121 species in 71 genera are known from Block Island. This family of mostly small to medium sized moths includes leaf tiers, stem borers, and root feeders. Several species known from Block Island feed on aquatic vegetation.

Crambinae

This subfamily includes four of the ten most common moth species at the Hunt property lights, all in the tribe Crambini. These moths feed on roots of grasses as larvae and can be turf pests.

Figure 1. Visual guide to the commonest species of Crambini at the Hunt property. In sighting data at the Hunt property from 2018 to 2022, the most abundant species by total number of sightings are as follows. In parentheses are the number of sightings of the species followed by the rank of the species among all moth species in the Hunt property sighting data: Fissicrambus mutabilis (1291; #1), Parapediasia teterrellus (793; #3), Agriphila vulgivagellus (393; #7), Microcrambus elegans (319; #9), Pediasia trisecta (77; #58) Crambus leachellus (65; #74).
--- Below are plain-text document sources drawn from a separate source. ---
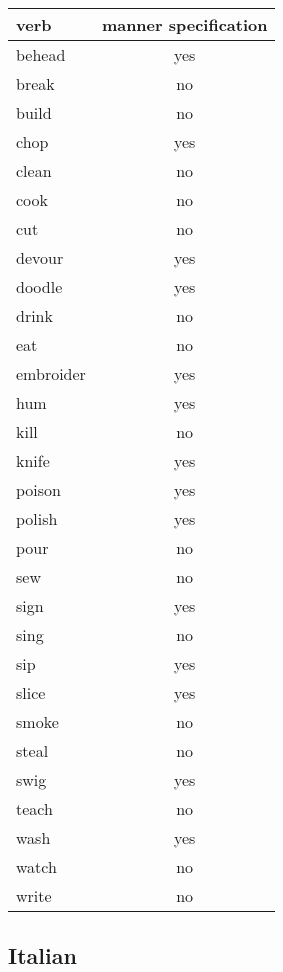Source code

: \begin{longtable}{l|c}
\textbf{verb}     & \textbf{manner specification}    \\
\hline
\endhead
behead    & yes      \\
break     & no       \\
build     & no       \\
chop      & yes      \\
clean     & no       \\
cook      & no       \\
cut       & no       \\
devour    & yes      \\
doodle    & yes      \\
drink     & no       \\
eat       & no       \\
embroider & yes      \\
hum       & yes      \\
kill      & no       \\
knife     & yes      \\
poison    & yes      \\
polish    & yes      \\
pour      & no       \\
sew       & no       \\
sign      & yes      \\
sing      & no       \\
sip       & yes      \\
slice     & yes      \\
smoke     & no       \\
steal     & no       \\
swig      & yes      \\
teach     & no       \\
wash      & yes      \\
watch     & no       \\
write     & no      
\end{longtable}


\subsection{Italian}

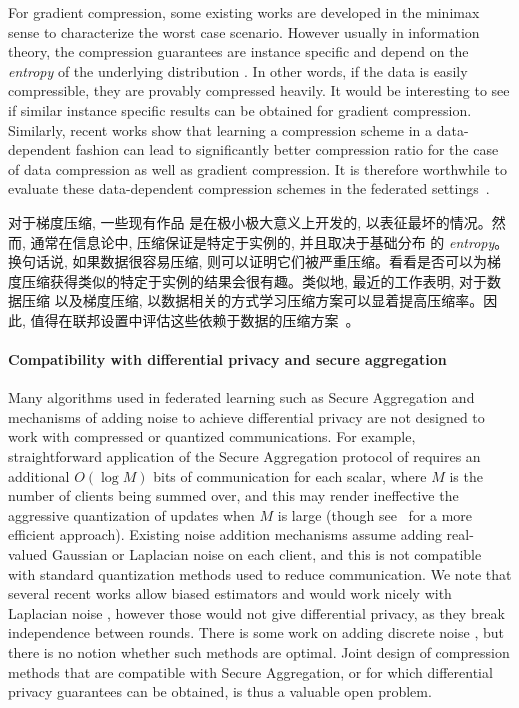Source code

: For gradient compression, some existing works \cite{suresh2017distributed} are developed in the minimax sense to characterize the worst case scenario. However usually in information theory, the compression guarantees are instance specific and depend on the \emph{entropy} of the underlying distribution \cite{cover2012elements}. In other words, if the data is easily compressible, they are provably compressed heavily. It would be interesting to see if similar instance specific results can be obtained for gradient compression. Similarly, recent works show that learning a compression scheme in a data-dependent fashion can lead to significantly better compression ratio for the case of data compression \cite{wu2017multiscale} as well as gradient compression. It is therefore worthwhile to evaluate these data-dependent compression schemes in the federated settings~\cite{gandikota2019vqsgd}.


对于梯度压缩, 一些现有作品 \cite{suresh2017distributed} 是在极小极大意义上开发的, 以表征最坏的情况。然而, 通常在信息论中, 压缩保证是特定于实例的, 并且取决于基础分布 \cite{cover2012elements} 的 \emph{entropy}。换句话说, 如果数据很容易压缩, 则可以证明它们被严重压缩。看看是否可以为梯度压缩获得类似的特定于实例的结果会很有趣。类似地, 最近的工作表明, 对于数据压缩 \cite{wu2017multiscale} 以及梯度压缩, 以数据相关的方式学习压缩方案可以显着提高压缩率。因此, 值得在联邦设置中评估这些依赖于数据的压缩方案~\cite{gandikota2019vqsgd}。


\paragraph{Compatibility with differential privacy and secure aggregation} Many algorithms used in federated learning such as Secure Aggregation \citep{bonawitz2016practical} and mechanisms of adding noise to achieve differential privacy \citep{abadi2016deep,mcmahan18dplm} are not designed to work with compressed or quantized communications. For example, straightforward application of the Secure Aggregation protocol of \citet{bonawitz17secagg,bell20secagg} requires an additional $O(\log M)$ bits of communication for each scalar, where $M$ is the number of clients being summed over, and this may render ineffective the aggressive quantization of updates when $M$ is large (though see~\cite{bonawitz2019autotune} for a more efficient approach). Existing noise addition mechanisms assume adding real-valued Gaussian or Laplacian noise on each client, and this is not compatible with standard quantization methods used to reduce communication. We note that several recent works  allow biased estimators and would work nicely with Laplacian noise \cite{stich2019error}, however those would not give differential privacy, as they break independence between rounds. There is some work on adding discrete noise \cite{agarwal2018cpsgd}, but there is no notion whether such methods are optimal. Joint design of compression methods that are compatible with Secure Aggregation, or for which differential privacy guarantees can be obtained, is thus a valuable open problem.

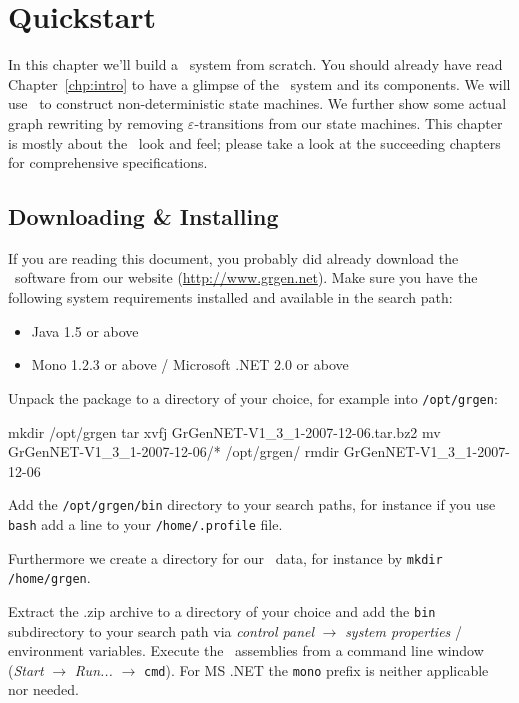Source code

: \chapter{Quickstart}

In this chapter we'll build a \GrG\ system from scratch. 
You should already have read Chapter~\ref{chp:intro} to have a glimpse of the \GrG\ system and its components.
We will use \GrG\ to construct non-deterministic state machines.
We further show some actual graph rewriting by removing $\varepsilon$-transitions from our state machines.
This chapter is mostly about the \GrG\ look and feel; please take a look at the succeeding chapters for comprehensive specifications.

\section{Downloading \& Installing}
If you are reading this document, you probably did already download the \GrG\ software from our website (\url{http://www.grgen.net}).
Make sure you have the following system requirements installed and available in the search path:
\begin{itemize}
	\item Java 1.5 or above
	\item Mono 1.2.3 or above / Microsoft .NET 2.0 or above 
\end{itemize}

Unpack the package to a directory of your choice, for example into \texttt{/opt/grgen}:
\begin{bash}
mkdir /opt/grgen
tar xvfj GrGenNET-V1_3_1-2007-12-06.tar.bz2
mv GrGenNET-V1_3_1-2007-12-06/* /opt/grgen/
rmdir GrGenNET-V1_3_1-2007-12-06
\end{bash}
Add the \texttt{/opt/grgen/bin} directory to your search paths, for instance if you use \texttt{bash} add a line to your \texttt{/home/.profile} file.
Furthermore we create a directory for our \GrG\ data, for instance by \texttt{mkdir /home/grgen}.

\vspace{2mm}
Extract the .zip archive to a directory of your choice and add the \texttt{bin} subdirectory to your search path via \emph{control panel} $\rightarrow$ \emph{system properties} / environment variables.
Execute the \GrG\ assemblies from a command line window (\emph{Start} $\rightarrow$ \emph{Run...} $\rightarrow$ \texttt{cmd}).
For MS .NET the \texttt{mono} prefix is neither applicable nor needed.

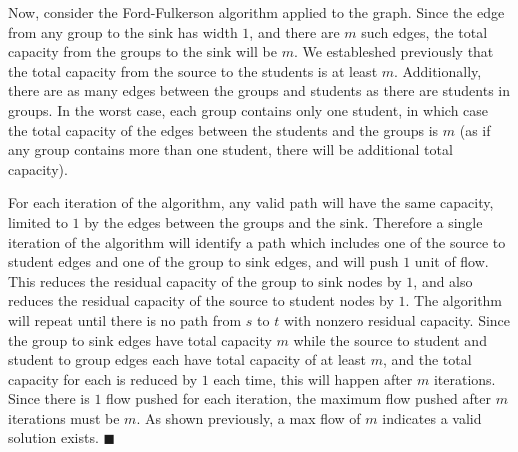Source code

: \documentclass{article}
\begin{document}
Now, consider the Ford-Fulkerson algorithm applied to the graph. Since the edge from any group to the sink has width $1$, and there are $m$ such edges, the total capacity from the groups to the sink will be $m$. We estableshed previously that the total capacity from the source to the students is at least $m$. Additionally, there are as many edges between the groups and students as there are students in groups. In the worst case, each group contains only one student, in which case the total capacity of the edges between the students and the groups is $m$ (as if any group contains more than one student, there will be additional total capacity). 

For each iteration of the algorithm, any valid path will have the same capacity, limited to $1$ by the edges between the groups and the sink. Therefore a single iteration of the algorithm will identify a path which includes one of the source to student edges and one of the group to sink edges, and will push $1$ unit of flow. This reduces the residual capacity of the group to sink nodes by $1$, and also reduces the residual capacity of the source to student nodes by $1$. The algorithm will repeat until there is no path from $s$ to $t$ with nonzero residual capacity. Since the group to sink edges have total capacity $m$ while the source to student and student to group edges each have total capacity of at least $m$, and the total capacity for each is reduced by $1$ each time, this will happen after $m$ iterations. Since there is $1$ flow pushed for each iteration, the maximum flow pushed after $m$ iterations must be $m$. As shown previously, a max flow of $m$ indicates a valid solution exists. $\blacksquare$
\end{document}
Agriphila ruricolellus has been recorded only 18 times at the Hunt property since 2018, a figure exceeded by Crambus agitatellus (58) in addition to the species shown in the graohic. Some other Crambini are commoner than the species shown here in some other locations on Block Island.
Figure 2. Flight time phenology of the species of Crambini common at the Hunt property. Three of the species (Fissicrambus mutabilis, Parapediasia teterrellus, and Pediasia trisecta) are bivoltine, with very similar phenologies, flying in early and late summer. Three (Agriphila vulgivagellus, Agriphila ruricolellus, and Crambus leachellus), are univoltine, with a single fall flight. Microcrambus elegans has three or more generations and flies from June to September.